▶ _Your assignment_: Quote only the span from the first line of the entries to the line containing "minimal permissions. |", both ends kept. Leave every picture out.

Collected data
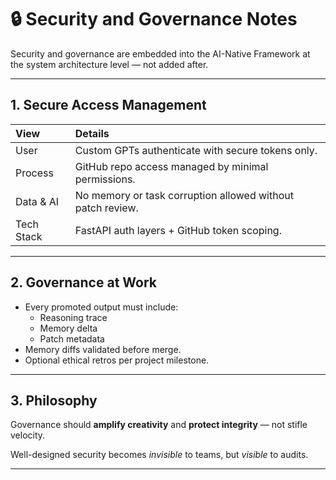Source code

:# 🔒 Security and Governance Notes

Security and governance are embedded into the AI-Native Framework at the system architecture level — not added after.

---

## 1. Secure Access Management

| View | Details |
|:---|:---|
| User | Custom GPTs authenticate with secure tokens only. |
| Process | GitHub repo access managed by minimal permissions. |
| Data & AI | No memory or task corruption allowed without patch review. |
| Tech Stack | FastAPI auth layers + GitHub token scoping. |

---

## 2. Governance at Work

- Every promoted output must include:
  - Reasoning trace
  - Memory delta
  - Patch metadata
- Memory diffs validated before merge.
- Optional ethical retros per project milestone.

---

## 3. Philosophy

Governance should **amplify creativity** and **protect integrity** — not stifle velocity.

Well-designed security becomes *invisible* to teams, but *visible* to audits.

---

▶ _Result of this task_:
Source code

:# 🔒 Security and Governance Notes

Security and governance are embedded into the AI-Native Framework at the system architecture level — not added after.

---

## 1. Secure Access Management

| View | Details |
|:---|:---|
| User | Custom GPTs authenticate with secure tokens only. |
| Process | GitHub repo access managed by minimal permissions. |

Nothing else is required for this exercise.